What first attracted you to Scale Modelling?
My first memories are as a very young boy making a Spitfire with my dad in the kitchen. Together we built lots of different aircraft throughout the late 70’s and 80’s, all of which were hung from my ceiling. My favourite as a child was the Avro Lancaster that I used to love turning the gun turrets on.
How long have you been scale modelling for?
I’ve been modelling since I was little. Took a break after my GCSE’s and then starting up again about 15 years ago. Kids came along soon after so I never got to do much. I’ve only really properly got back into it in the last 3-4 years.
Specialist area of Modelling?
I started off with solely armour, I think as it allows you to hide a myriad of mistakes under copious amounts of dirt and mud!! I then built my first aircraft in years and thoroughly enjoyed it. Aircraft would probably be my favourite followed by naval and armour together.
With aircraft the smallest I prefer is 1:48 but I’d rather go for 1:32
What is your favourite real subject of all time (aircraft, armour or maritime)?

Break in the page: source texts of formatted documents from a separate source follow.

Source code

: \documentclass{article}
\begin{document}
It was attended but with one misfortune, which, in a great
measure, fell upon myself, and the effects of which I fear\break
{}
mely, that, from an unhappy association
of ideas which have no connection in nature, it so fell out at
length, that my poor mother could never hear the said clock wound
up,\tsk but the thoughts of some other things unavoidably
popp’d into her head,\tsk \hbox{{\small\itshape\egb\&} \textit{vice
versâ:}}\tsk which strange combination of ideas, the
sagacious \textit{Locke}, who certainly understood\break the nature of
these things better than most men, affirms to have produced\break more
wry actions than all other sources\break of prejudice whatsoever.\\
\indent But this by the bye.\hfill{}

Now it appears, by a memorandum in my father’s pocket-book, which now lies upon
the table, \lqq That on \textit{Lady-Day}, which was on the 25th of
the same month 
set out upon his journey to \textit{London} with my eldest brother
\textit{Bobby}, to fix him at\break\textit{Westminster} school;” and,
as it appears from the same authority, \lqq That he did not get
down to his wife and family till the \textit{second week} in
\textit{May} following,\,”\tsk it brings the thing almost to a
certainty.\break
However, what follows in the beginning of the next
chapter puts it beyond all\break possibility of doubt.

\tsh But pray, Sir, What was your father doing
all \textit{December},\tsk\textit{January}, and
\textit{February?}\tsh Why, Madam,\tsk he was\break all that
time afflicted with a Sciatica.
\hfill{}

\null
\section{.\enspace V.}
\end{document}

I love the British Fairmile D boats, but no-one does them in a decent scale (1:48). For me the 6pdr guns fore and aft as well as twin 20mm Oerlikons, twin .50cal and .303 machine guns in addition to 4x 18” torpedoes on a great looking boat is amazing.
The best thing you’ve ever built?
At the moment it would be my recently completed Revell 1:32 Fw-190D-9, however my PT-Boat is certainly going to challenge this.
And finally: Most memorable Modelling disaster?
Ha ha. So many to choose from. My most memorable would have to be the Legends ADATS conversion that I built. It started off with the base kit getting lost in the post, then none of the Legends conversion would line up straight, leaving huge gaps. It fought me all the way but eventually I finished it, and I have to say that I was very happy with how it had turned out. Having just photographed it, I was showing a friend. Panicking that he would damage it, I took it off him and for some unknown reason turned it upside down!! Unlike plastic kits, resin turrets don’t have small pieces that hold them into the turret ring. The entire turret fell straight onto the wooden table edge, then smashed onto the wooden floor. Nearly in tears I found most of the pieces. Putting it safely away on the top of a cabinet I left it to fix later. A few days afterwards my 10yr old daughter was firing a Nerf gun. Eventually I took it off her and placed it on the top of the cabinet where she couldn’t reach it. Yes you guessed it, she climbed up and pulled the gun down, bringing my entire model with it back onto the wooden floor from 6ft up!! It went into the bin shortly after that as unrecoverable…..
Scale Modelling Now
How long have you been a reviewer for?
Just started (May 2016)
What made you get involved with SMN?
I went to a SMN Modeling Day workshop and after a chat with Geoff sent him some pics of my previous builds.
What’s your favourite thing(s) about SMN?
There’s some great modellers within SMN along with the large amount of different builds, tips and techniques. It’s a great place to come and pick up ideas and tips and is regularly updated.
Favourite SMN review?
Even though I love aircraft, my favourite review would be a dead heat between Les Venus’s 1:200 USS Arizona and his S-100 Schnellboote. Great builds of two vastly different subjects.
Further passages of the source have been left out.